Termina George Steiner Los libros que nunca he escrito, lúcida y fascinante obra, como la mayor parte de las suyas, con esta magnífica humorada: “Dice una antigua maldición: que mi enemigo publique un libro. A lo cual añado yo ahora: que publique siete”. Se trata, sin duda, de un broche muy apropiado para un ensayo que trata, precisamente, de siete obras proyectadas pero no escritas; siete libros suyos que nunca llegaron a gestarse en el útero de una editorial ni fueron a parar luego al pabellón de maternidad de una imprenta. Escribir y publicar son los verbos que protagonizan el epígrafe permanente de este blog. Y de eso he venido hablando -en tono demasiado amargo, me reprocha algún amigo- en tiempos recientes. La verdad es que el de Steiner es un chiste malévolamente cargado de ironía… y de verdad, con especial pertinencia en la España de nuestros días. El joven y brillante narrador Pablo Escudero Abenza (“Beber durante el embarazo”, Baile del Sol) me comentaba no hace mucho que un conocido suyo acaba de ganar un premio de novela de gran prestigio y suculenta dotación. Por lo visto ese autor, a quien desde aquí deseamos toda la suerte del mundo, alberga la intención de abandonar su modesto empleo de oficinista para dedicarse “profesionalmente” a la literatura. Y yo me pregunto: ¿pero acaso ha sido esto posible alguna vez? Sinceramente, lo dudo. Aunque sabemos que Cervantes no se cansó de intentarlo, y Lope casi lo logró, y a Dostoievski le aporreaban la puerta de casa los editores exigiéndole la próxima entrega…

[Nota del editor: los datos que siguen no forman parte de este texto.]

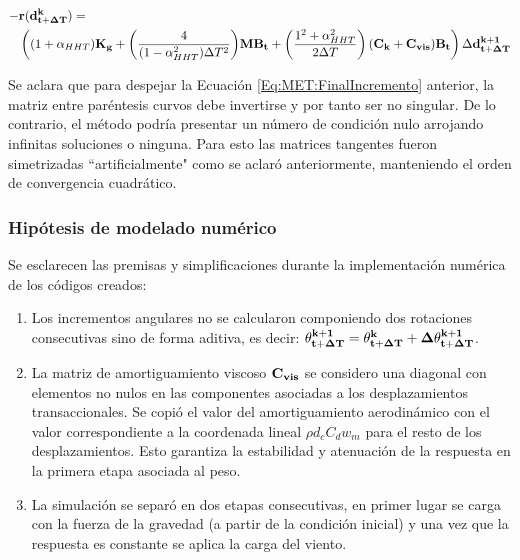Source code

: \begin{equation}\label{Eq:MET:FinalIncremento}
	\begin{split}
		-&\bf{r}(\bf{d}^k_{t+\Delta T})=\\
		&\left((1+\alpha_{HHT})\bf{K}_g+\text{$\left( \frac{4}{(1-\alpha_{HHT}^2)\Delta T^2} \right)$} \bf{M}\bf{B}_t + \left(\text{$\frac{1^2+\alpha^2_{HHT}}{2\Delta T}$}\right) (\bf{C}_k+\bf{C}_{vis}) \bf{B}_t \right)\Delta\bf{d}^{k+1}_{t+\Delta T}
	\end{split}
\end{equation}

Se aclara que para despejar la Ecuación \eqref{Eq:MET:FinalIncremento} anterior, la matriz entre paréntesis curvos debe invertirse y por tanto ser no singular. De lo contrario, el método podría presentar un número de condición nulo arrojando infinitas soluciones o ninguna. Para esto las matrices tangentes fueron simetrizadas ``artificialmente" como se aclaró anteriormente, manteniendo el orden de convergencia cuadrático.


\subsubsection{Hipótesis de modelado numérico}\label{Sec:MET:HipotesisModeladoNumerico}
Se esclarecen las premisas y simplificaciones durante la implementación numérica de los códigos creados: 
\begin{enumerate}
	\item Los incrementos angulares no se calcularon componiendo dos rotaciones consecutivas sino de forma aditiva, es decir: $\bf{\theta_{t+\Delta T}^{k+1}}=\bf{\theta_{t+\Delta T}^{k}}+\bf{\Delta \theta_{t+\Delta T}^{k+1}}$.
	\item La matriz de amortiguamiento viscoso $\bf{C}_{vis}$ se considero una diagonal con elementos no nulos en las componentes asociadas a los desplazamientos transaccionales. Se copió el valor del amortiguamiento aerodinámico con el valor correspondiente a la coordenada lineal $\rho d_c C_d w_m$ para el resto de los desplazamientos. Esto garantiza la estabilidad y atenuación de la respuesta en la primera etapa asociada al peso.
	\item La simulación se separó en dos etapas consecutivas, en primer lugar se carga con la fuerza de la gravedad (a partir de la condición inicial) y una vez que la respuesta es constante se aplica la carga del viento. 
\end{enumerate}  



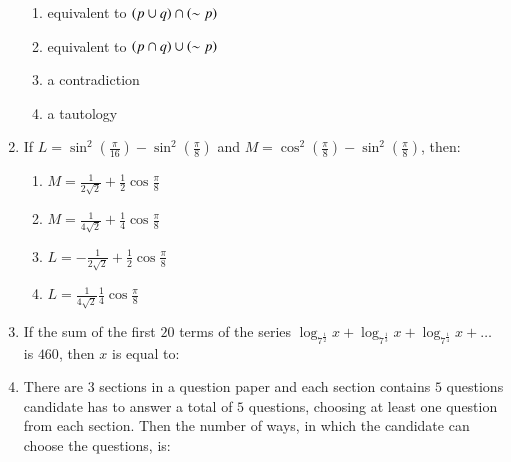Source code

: \documentclass[journal,12pt,onecolumn]{IEEEtran}
\theoremstyle{remark}
\begin{document}
\begin{enumerate}
  \begin{enumerate}
 \item equivalent to $\left(p \cup q\right) \cap \left( \sim p\right)$       
 \item equivalent to $\left(p \cap q\right) \cup \left( \sim p\right)$      
 \item a contradiction
  \item a tautology
  \end{enumerate}
  \item If $L = \sin^2\left(\frac{\pi}{16}\right) - \sin^2\left(\frac{\pi}{8}\right)$
 and $M = \cos^2\left(\frac{\pi}{8}\right) - \sin^2\left(\frac{\pi}{8}\right)$, then:                 
 \begin{enumerate}                            
 \item $M = \frac{1}{2\sqrt{2}}+\frac{1}{2}\cos\frac{\pi}{8}$      
 \item $M = \frac{1}{4\sqrt{2}}+\frac{1}{4}\cos\frac{\pi}{8}$    
 \item $L = -\frac{1}{2\sqrt{2}}+\frac{1}{2}\cos\frac{\pi}{8}$    
 \item $L=\frac{1}{4\sqrt{2}}\frac{1}{4}\cos\frac{\pi}{8}$                             
 \end{enumerate}
 \item If the sum of the first $20$ terms of the series $\log_{{7}^{\frac{1}{2}}} x + \log_{{7}^{\frac{1}{3}}} x + \log_{{7}^{\frac{1}{4}}} x + \dots$ is $460$, then $x$ is equal to:
 \begin{enumerate}
 \end{enumerate} 
 \item There are $3$ sections in a question paper and each section contains $5$ questions candidate has to answer a total of $5$ questions, choosing at least one question from each section. Then the number of ways, in which the candidate can choose the questions, is:
 \begin{enumerate}
\end{enumerate}
\end{enumerate}
\end{document}
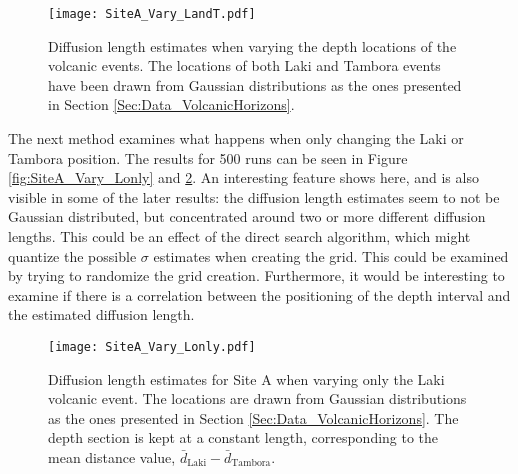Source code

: \documentclass[../../CompleteThesis2/Complete_2ndDraft]{subfiles}
\begin{document}

\begin{figure}[!htb]
	\centering
	\texttt{[image: SiteA\_Vary\_LandT.pdf]}
	\caption[$\sigma$ variations, varying Laki and Tambora]{\small Diffusion length estimates when varying the depth locations of the volcanic events. The locations of both Laki and Tambora events have been drawn from Gaussian distributions as the ones presented in Section \ref{Sec:Data_VolcanicHorizons}.}
	\label{fig:SiteA_Vary_LandT}
\end{figure}

The next method examines what happens when only changing the Laki or Tambora position. The results for 500 runs can be seen in Figure \ref{fig:SiteA_Vary_Lonly} and \ref{fig:SiteA_Vary_Tonly}. An interesting feature shows here, and is also visible in some of the later results: the diffusion length estimates seem to not be Gaussian distributed, but concentrated around two or more different diffusion lengths. This could be an effect of the direct search algorithm, which might quantize the possible $\sigma$ estimates when creating the grid. This could be examined by trying to randomize the grid creation. Furthermore, it would be interesting to examine if there is a correlation between the positioning of the depth interval and the estimated diffusion length.  


\begin{figure}[!htb]
	\centering
	\texttt{[image: SiteA\_Vary\_Lonly.pdf]}
	\caption[$\sigma$ variations, varying only Laki]{\small Diffusion length estimates for Site A when varying only the Laki volcanic event. The locations are drawn from Gaussian distributions as the ones presented in Section \ref{Sec:Data_VolcanicHorizons}. The depth section is kept at a constant length, corresponding to the mean distance value, $\bar{d}_{\text{Laki}}-\bar{d}_{\text{Tambora}}$.}
	\label{fig:SiteA_Vary_Tonly}
\end{figure}
\end{document}
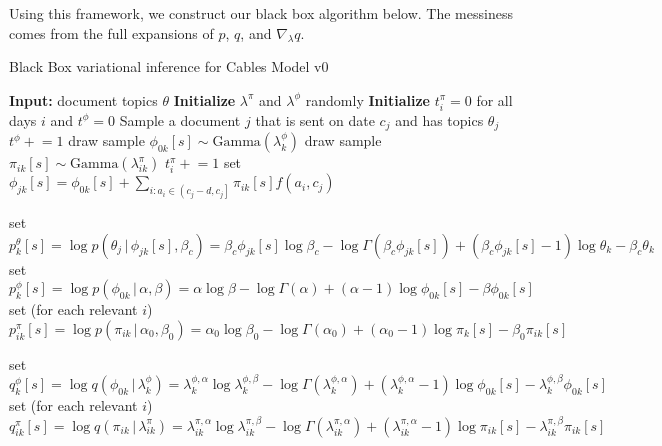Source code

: \documentclass{article}
\newcommand{\pluseq}{\mathrel{+}=}
\newcommand{\g}{\, | \,}
\begin{document}
Using this framework, we construct our black box algorithm below.  The messiness comes from the full expansions of $p$, $q$, and $\nabla_\lambda q$.


\begin{algorithm}[h]
\small
\caption{Black Box variational inference for Cables Model v0}
\label{alg:SPF}
\begin{algorithmic}[1]
\State \textbf{Input:} document topics $\theta$
\State \textbf{Initialize} $\lambda^\pi$ and $\lambda^\phi$ randomly
\State \textbf{Initialize} $t^\pi_i = 0$ for all days $i$ and $t^\phi = 0$
\Repeat
	\State Sample a document $j$ that is sent on date $c_j$ and has topics $\theta_j$
	\State $t^\phi \pluseq 1$
			\State draw sample $\phi_{0k}[s] \sim \mbox{Gamma}(\lambda^\phi_{k})$ 
			\For {each event $i$ on date $a_i \in \left( c_j - d, c_j \right]$}
				\State draw sample $\pi_{ik}[s] \sim \mbox{Gamma}(\lambda^\pi_{ik})$
				\State $t^\pi_i \pluseq 1$
			\EndFor
			\State set $\phi_{jk}[s] = \phi_{0k}[s] + \sum_{i : a_i \in \left( c_j - d, c_j \right]} \pi_{ik}[s] f(a_i, c_j)$
			
			\State set $p^\theta_k[s] = \log p(\theta_j \g \phi_{jk}[s], \beta_c) = \beta_c \phi_{jk}[s] \log \beta_c - \log\Gamma(\beta_c \phi_{jk}[s]) + (\beta_c \phi_{jk}[s] - 1) \log \theta_k - \beta_c \theta_k$
			\State set $p^\phi_k[s] = \log p(\phi_{0k} \g \alpha, \beta) = \alpha \log \beta - \log\Gamma(\alpha) + (\alpha - 1) \log \phi_{0k}[s] - \beta \phi_{0k}[s]$
			\State set (for each relevant $i$) $p^\pi_{ik}[s] = \log p(\pi_{ik} \g \alpha_0, \beta_0) = \alpha_0 \log \beta_0 - \log\Gamma(\alpha_0) + (\alpha_0 - 1) \log \pi_{k}[s] - \beta_0 \pi_{ik}[s]$
			
			\State set $q^\phi_k[s] = \log q(\phi_{0k} \g \lambda^\phi_k) = \lambda^{\phi,\alpha}_k \log  \lambda^{\phi,\beta}_k - \log\Gamma( \lambda^{\phi,\alpha}_k) + ( \lambda^{\phi,\alpha}_k - 1) \log \phi_{0k}[s] -  \lambda^{\phi,\beta}_k \phi_{0k}[s]$
			\State set (for each relevant $i$) $q^\pi_{ik}[s] = \log q(\pi_{ik} \g \lambda^\pi_{ik}) = \lambda^{\pi,\alpha}_{ik} \log \lambda^{\pi,\beta}_{ik} - \log\Gamma(\lambda^{\pi,\alpha}_{ik}) + (\lambda^{\pi,\alpha}_{ik} - 1) \log \pi_{ik}[s] - \lambda^{\pi,\beta}_{ik} \pi_{ik}[s]$
			

\end{algorithmic}
\end{algorithm}
\end{document}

El excelente escritor y entrañable barbudo Hipólito G. Navarro declaraba hace unos años que cuando uno está de buen humor le apetece más leer que escribir. También decía, si mal no recuerdo, que no tiene sentido mantener un frenético ritmo de publicaciones a base de repetir hasta el hastío (propio y ajeno) alguna fórmula ya empleada. No puedo sino compartir tan juiciosas y sabias afirmaciones.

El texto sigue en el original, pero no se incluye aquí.